Materials provided below:

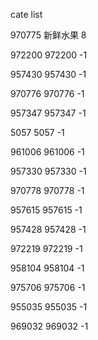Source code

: cate list

970775 新鲜水果 8

972200 972200 -1

957430 957430 -1

970776 970776 -1

957347 957347 -1

5057 5057 -1

961006 961006 -1

957330 957330 -1

970778 970778 -1

957615 957615 -1

957428 957428 -1

972219 972219 -1

958104 958104 -1

975706 975706 -1

955035 955035 -1

969032 969032 -1

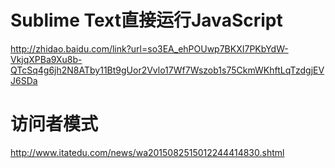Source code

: # Sublime Text直接运行JavaScript

http://zhidao.baidu.com/link?url=so3EA_ehPOUwp7BKXI7PKbYdW-VkjqXPBa9Xu8b-QTcSq4g6jh2N8ATby11Bt9gUor2Vvlo17Wf7Wszob1s75CkmWKhftLqTzdgjEVJ6SDa

# 访问者模式

http://www.itatedu.com/news/wa2015082515012244414830.shtml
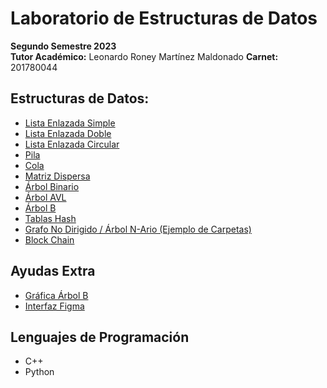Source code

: # Laboratorio de Estructuras de Datos
<b>Segundo Semestre 2023</b><br>
**Tutor Académico:** Leonardo Roney Martínez Maldonado 
**Carnet:** 201780044

## Estructuras de Datos:
- [Lista Enlazada Simple](https://github.com/leonardo0martinez/EDD_2023_2S/tree/main/listas/lista-simple)
- [Lista Enlazada Doble](https://github.com/leonardo0martinez/EDD_2023_2S/tree/main/listas/lista-doble)
- [Lista Enlazada Circular](https://github.com/leonardo0martinez/EDD_2023_2S/tree/main/listas/lista-circular)
- [Pila](https://github.com/leonardo0martinez/EDD_2023_2S/tree/main/pila-cola/pila)
- [Cola](https://github.com/leonardo0martinez/EDD_2023_2S/tree/main/pila-cola/cola)
- [Matriz Dispersa](https://github.com/leonardo0martinez/EDD_2023_2S/tree/main/matriz-dispersa)
- [Árbol Binario](https://github.com/leonardo0martinez/EDD_2023_2S/tree/main/arbol-binario)
- [Árbol AVL](https://github.com/leonardo0martinez/EDD_2023_2S/tree/main/arbol-avl)
- [Árbol B](https://github.com/leonardo0martinez/EDD_2023_2S/tree/main/arbol-b)
- [Tablas Hash](https://github.com/leonardo0martinez/EDD_2023_2S/tree/main/tabla-hash)
- [Grafo No Dirigido / Árbol N-Ario (Ejemplo de Carpetas)](https://github.com/leonardo0martinez/EDD_2023_2S/tree/main/arbol-n-ario)
- [Block Chain](https://github.com/leonardo0martinez/EDD_2023_2S/tree/main/block-chain)

## Ayudas Extra
- [Gráfica Árbol B](https://github.com/leonardo0martinez/EDD_2023_2S/tree/main/arbol-b)
- [Interfaz Figma](https://github.com/leonardo0martinez/EDD_2023_2S/tree/main/ejemplo-figma)

## Lenguajes de Programación
- C++
- Python
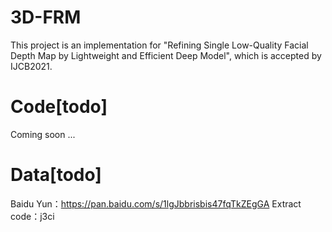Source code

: # 3D-FRM
This project is an implementation for "Refining Single Low-Quality Facial Depth Map by Lightweight and Efficient Deep Model", which is accepted by IJCB2021.

# Code[todo]
Coming soon ...

# Data[todo]
Baidu Yun：https://pan.baidu.com/s/1lgJbbrisbis47fqTkZEgGA 
Extract code：j3ci 

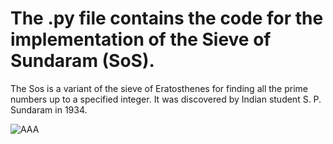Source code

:# The .py file contains the code for the implementation of the Sieve of Sundaram (SoS).

The Sos is a variant of the sieve of Eratosthenes for finding all the prime numbers up to a specified integer. It was discovered by Indian student S. P. Sundaram in 1934.

![AAA](https://upload.wikimedia.org/wikipedia/commons/e/e0/Sieve_of_Sundaram_Animated.gif)
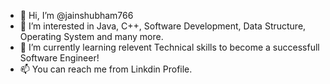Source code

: - 👋 Hi, I’m @jainshubham766
- 👀 I’m interested in Java, C++, Software Development, Data Structure, Operating System and many more.
- 🌱 I’m currently learning relevent Technical skills to become a successfull Software Engineer!
- 📫 You can reach me from Linkdin Profile.

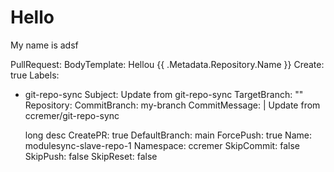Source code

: # Hello

My name is adsf

PullRequest:
  BodyTemplate: Hellou {{ .Metadata.Repository.Name }}
  Create: true
  Labels:
  - git-repo-sync
  Subject: Update from git-repo-sync
  TargetBranch: ""
Repository:
  CommitBranch: my-branch
  CommitMessage: |
    Update from ccremer/git-repo-sync

    long desc
  CreatePR: true
  DefaultBranch: main
  ForcePush: true
  Name: modulesync-slave-repo-1
  Namespace: ccremer
  SkipCommit: false
  SkipPush: false
  SkipReset: false
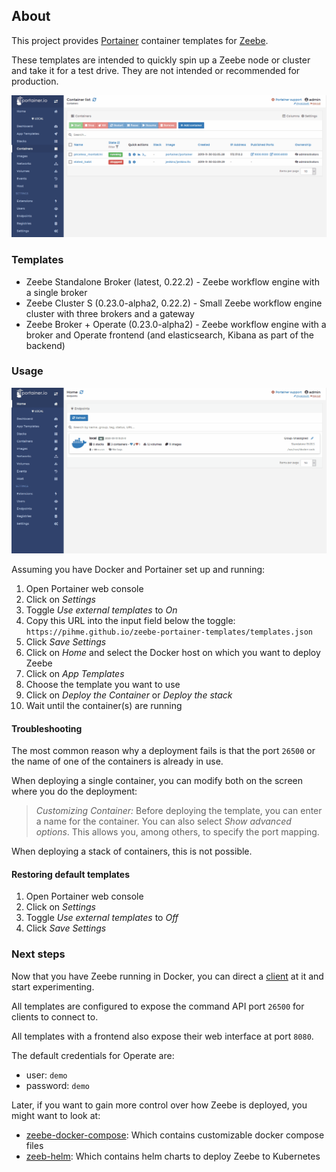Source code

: ## About
This project provides [Portainer](https://www.portainer.io/) container templates for [Zeebe](https://zeebe.io/).

These templates are intended to quickly spin up a Zeebe node or cluster and take it for a test drive. They are not intended or recommended for production.

![Demo of portainer templates](assets/demo.gif "Demo")

### Templates
* Zeebe Standalone Broker (latest, 0.22.2) - Zeebe workflow engine with a single broker
* Zeebe Cluster S (0.23.0-alpha2, 0.22.2) - Small Zeebe workflow engine cluster with three brokers and a gateway
* Zeebe Broker + Operate (0.23.0-alpha2) - Zeebe workflow engine with a broker and Operate frontend (and elasticsearch, Kibana as part of the backend)

### Usage
![Usage of portainer templates](assets/usage.gif "Usage")

Assuming you have Docker and Portainer set up and running:

1. Open Portainer web console
1. Click on _Settings_
1. Toggle _Use external templates_ to _On_
1. Copy this URL into the input field below the toggle: `https://pihme.github.io/zeebe-portainer-templates/templates.json`
1. Click _Save Settings_
1. Click on _Home_ and select the Docker host on which you want to deploy Zeebe
1. Click on _App Templates_
1. Choose the template you want to use
1. Click on _Deploy the Container_ or _Deploy the stack_
1. Wait until the container(s) are running

#### Troubleshooting
The most common reason why a deployment fails is that the port `26500` or the name of one of the containers is already in use. 

When deploying a single container, you can modify both on the screen where you do the deployment:

> *Customizing Container:* Before deploying the template, you can enter a name for the container. You can also select _Show advanced options_. This allows you, among others, to specify the port mapping.

When deploying a stack of containers, this is not possible.

#### Restoring default templates
1. Open Portainer web console
1. Click on _Settings_
1. Toggle _Use external templates_ to _Off_
1. Click _Save Settings_

### Next steps
Now that you have Zeebe running in Docker, you can direct a [client]([https://docs.zeebe.io/clients/index.html) at it and start experimenting.

All templates are configured to expose the command API port `26500` for clients to connect to.

All templates with a frontend also expose their web interface at port `8080`. 

The default credentials for Operate are:
 * user: `demo`
 * password: `demo` 

Later, if you want to gain more control over how Zeebe is deployed, you might want to look at:
* [zeebe-docker-compose](https://github.com/zeebe-io/zeebe-docker-compose): Which contains customizable docker compose files
* [zeeb-helm](https://helm.zeebe.io/): Which contains helm charts to deploy Zeebe to Kubernetes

End of Materials provided.

#### [Task]
Scan the listing for "lista" and copy out each line that has it.

#### [Written solution]
- [Lista Enlazada Simple](https://github.com/leonardo0martinez/EDD_2023_2S/tree/main/listas/lista-simple)
- [Lista Enlazada Doble](https://github.com/leonardo0martinez/EDD_2023_2S/tree/main/listas/lista-doble)
- [Lista Enlazada Circular](https://github.com/leonardo0martinez/EDD_2023_2S/tree/main/listas/lista-circular)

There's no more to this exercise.